Well, they have been in existence for centuries, but they were also actively encouraged for 'growth' (as opposed to the 'constraint' that we now perceive them as). And our silos were a known (but fair) consequence of the need to specialise for growth in an industrial age.
Let's take a quick tour of history...
Adam Smith (1723-1790) is a hugely interesting individual. He was a Scottish Economist, Philosopher, Author, Pioneer of Political Economy and a key figure in the Scottish Enlightenment - a period in the 18th & 19th Centuries marked by great intellectual and scientific accomplishment.
In his book, widely known and abbreviated as the 'Wealth of Nations' he describes an important concept - the division of labour, and its necessity to drive economic growth.

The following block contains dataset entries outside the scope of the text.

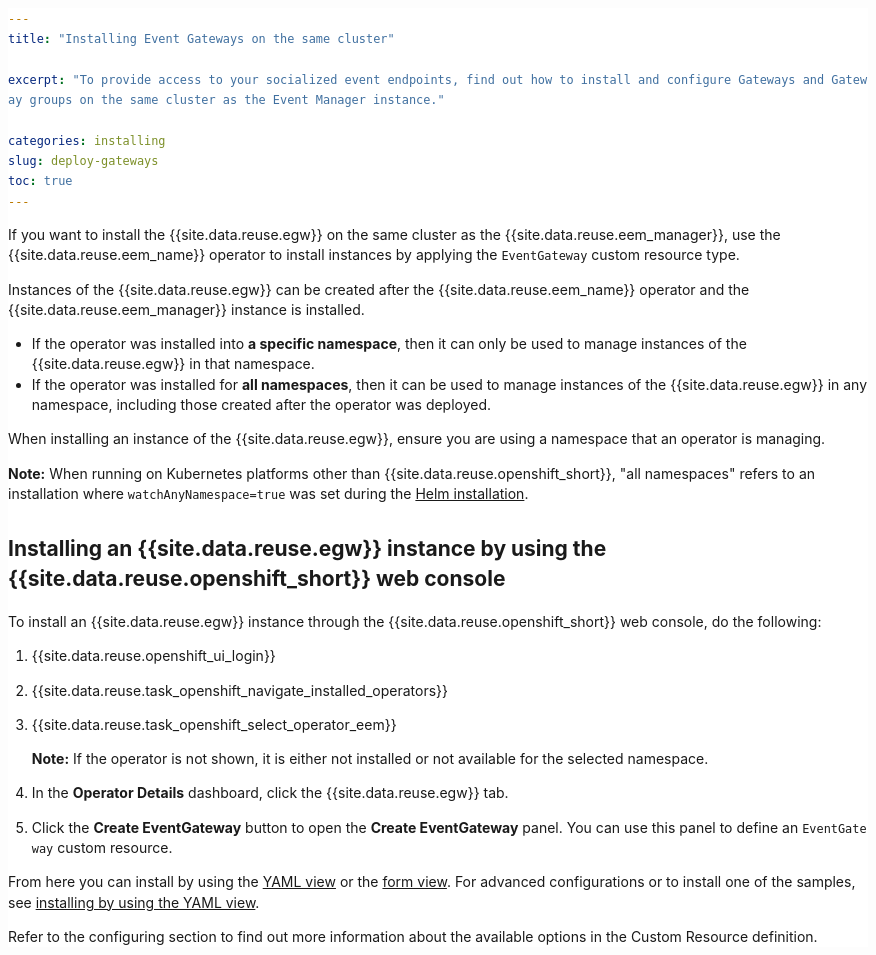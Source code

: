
 ```yaml
---
title: "Installing Event Gateways on the same cluster"

excerpt: "To provide access to your socialized event endpoints, find out how to install and configure Gateways and Gateway groups on the same cluster as the Event Manager instance."

categories: installing
slug: deploy-gateways
toc: true
---
```


If you want to install the {{site.data.reuse.egw}} on the same cluster as the {{site.data.reuse.eem_manager}}, use the {{site.data.reuse.eem_name}} operator to install instances by applying the `EventGateway` custom resource type.

Instances of the {{site.data.reuse.egw}} can be created after the {{site.data.reuse.eem_name}} operator and the {{site.data.reuse.eem_manager}} instance is installed. 
- If the operator was installed into **a specific namespace**, then it can only be used to manage instances of the {{site.data.reuse.egw}} in that namespace. 
- If the operator was installed for **all namespaces**, then it can be used to manage instances of the {{site.data.reuse.egw}} in any namespace, including those created after the operator was deployed.

When installing an instance of the {{site.data.reuse.egw}}, ensure you are using a namespace that an operator is managing.

**Note:** When running on Kubernetes platforms other than {{site.data.reuse.openshift_short}}, "all namespaces" refers to an installation where `watchAnyNamespace=true` was set during the [Helm installation](../installing-on-kubernetes).

## Installing an {{site.data.reuse.egw}} instance by using the {{site.data.reuse.openshift_short}} web console

To install an {{site.data.reuse.egw}} instance through the {{site.data.reuse.openshift_short}} web console, do the following:

1. {{site.data.reuse.openshift_ui_login}}
2. {{site.data.reuse.task_openshift_navigate_installed_operators}}
3. {{site.data.reuse.task_openshift_select_operator_eem}}

    **Note:** If the operator is not shown, it is either not installed or not available for the selected namespace.
4. In the **Operator Details** dashboard, click the {{site.data.reuse.egw}} tab.
5. Click the **Create EventGateway** button to open the **Create EventGateway** panel. You can use this panel to define an `EventGateway` custom resource.

From here you can install by using the [YAML view](#installing-an-event-gateway-instance-by-using-the-yaml-view) or the [form view](#installing-an-event-gateway-instance-by-using-the-form-view). For advanced configurations or to install one of the samples, see [installing by using the YAML view](#installing-an-event-gateway-instance-by-using-the-yaml-view).

Refer to the configuring section to find out more information about the available options in the Custom Resource definition.
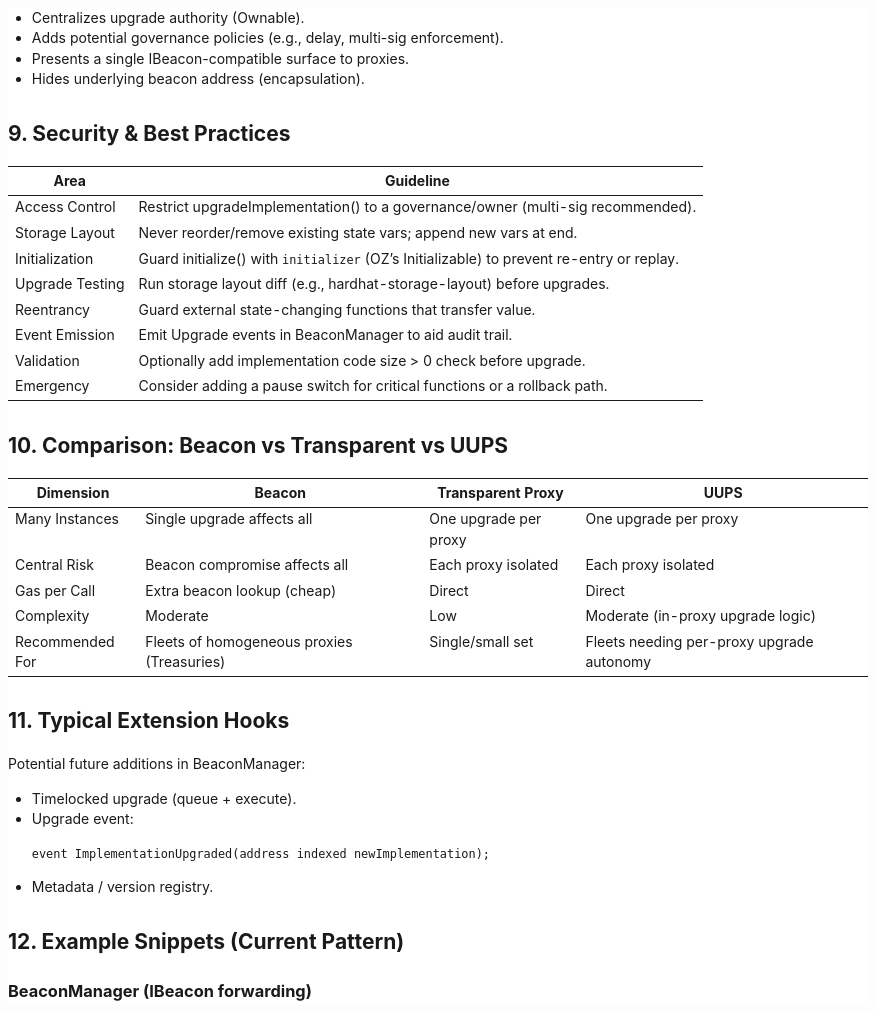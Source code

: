 - Centralizes upgrade authority (Ownable).
- Adds potential governance policies (e.g., delay, multi-sig enforcement).
- Presents a single IBeacon-compatible surface to proxies.
- Hides underlying beacon address (encapsulation).

## 9. Security & Best Practices

| Area | Guideline |
|------|-----------|
| Access Control | Restrict upgradeImplementation() to a governance/owner (multi-sig recommended). |
| Storage Layout | Never reorder/remove existing state vars; append new vars at end. |
| Initialization | Guard initialize() with `initializer` (OZ’s Initializable) to prevent re-entry or replay. |
| Upgrade Testing | Run storage layout diff (e.g., hardhat-storage-layout) before upgrades. |
| Reentrancy | Guard external state-changing functions that transfer value. |
| Event Emission | Emit Upgrade events in BeaconManager to aid audit trail. |
| Validation | Optionally add implementation code size > 0 check before upgrade. |
| Emergency | Consider adding a pause switch for critical functions or a rollback path. |

## 10. Comparison: Beacon vs Transparent vs UUPS

| Dimension | Beacon | Transparent Proxy | UUPS |
|-----------|--------|-------------------|------|
| Many Instances | Single upgrade affects all | One upgrade per proxy | One upgrade per proxy |
| Central Risk | Beacon compromise affects all | Each proxy isolated | Each proxy isolated |
| Gas per Call | Extra beacon lookup (cheap) | Direct | Direct |
| Complexity | Moderate | Low | Moderate (in-proxy upgrade logic) |
| Recommended For | Fleets of homogeneous proxies (Treasuries) | Single/small set | Fleets needing per-proxy upgrade autonomy |

## 11. Typical Extension Hooks

Potential future additions in BeaconManager:
- Timelocked upgrade (queue + execute).
- Upgrade event:
  ```
  event ImplementationUpgraded(address indexed newImplementation);
  ```
- Metadata / version registry.

## 12. Example Snippets (Current Pattern)

### BeaconManager (IBeacon forwarding)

The division of labour was crucial to embed the specialism required of the workforce in those days to speed up production and create efficiency. This concept was what enabled the Victorian factories to grow so rapidly in the 19th Century with the enablement of assembly line technology.
This concept was also considered so significant that it earned Adam Smith a coveted position on the £20 note of the United Kingdom
And as you can see, he is quoted for the very topic in the middle of the note "The division of labour in pin manufacturing: (and the great increase in the quantity of work that results)".
How about an example:
In the 1700s a master shoe maker is extremely successful making shoes. A his business grows he hires more people and teaches them to make shoes. Over time he finds that his people are good in some areas and less good in others - quality of work and speed of delivery becomes an issue.
So the shoe maker specialises his team. He puts one employee in charge of leather, another on laces and the other on the soles. By doing this he allows them to become highly competent in the manufacture of their component. This reduces wasted time from employees constantly switching roles, and also reduces the likelihood of errors because the employees will be more effective at delivering a more straightforward and consistent part.
Unwittingly, these specialisations started the first silos.
Over time, and as the shoe business grew, investment into the product areas allowed for improvements. These brought extensions to the silos as employees became less and less transferable into working on other parts of the shoe - it was no longer that for 'efficiencies' sake they shouldn't move, it was now a case that they weren't capable in the other area and couldn't move. The silos became hard lined.
All this time, no one has asked if the customer planned to run a marathon or go to a ballroom dance. This translates clearly to Financial Services where the same products and services have been tarted up with new technology through the last couple of decades to no great progress of innovation.
Take a look at Account Statements - they started as a Passbook, then they were Printed and posted, then put online, then made available on mobile and tablet. The statement is the same service... talk about 'dressing up mutton as lamb'. Dressing up the same product/service in a new technology doesn't equate to a sufficient leap that will safe guard against disruption.
FinTechs have recognised this failing and are starting to create new solutions - but only in one specific field at a time.
Truly, and holistically, Digital Banking we haven't seen yet.
An organisation (and to a certain extent an industry) that has existed for a long time will find that these silos are all the more engrained. But whilst 250 years 'by your side' is great, it's not an excuse for failing to revolutionise the Financial Services value proposition.
“Institutions will seek to preserve the problem, for which they are the solution” - Clay Shirky
Within Financial Services many of the practices that we see in Branches or Retail Customer Services are considered Good. But it doesn't take much to look beyond Financial Services and see that the same treatment, applied just about anywhere else, would be considered extremely poor.
Here is what it would look like if we run a pub like it was a bank:
To overcome silos, reinvent banking and see the traditional & trusted brands of Banking survive, a new way of thinking is required - a bigger look at behaviours, mindsets and outlooks to join disruption rather than avoid it (because you can't avoid it!) - but that's for a different post.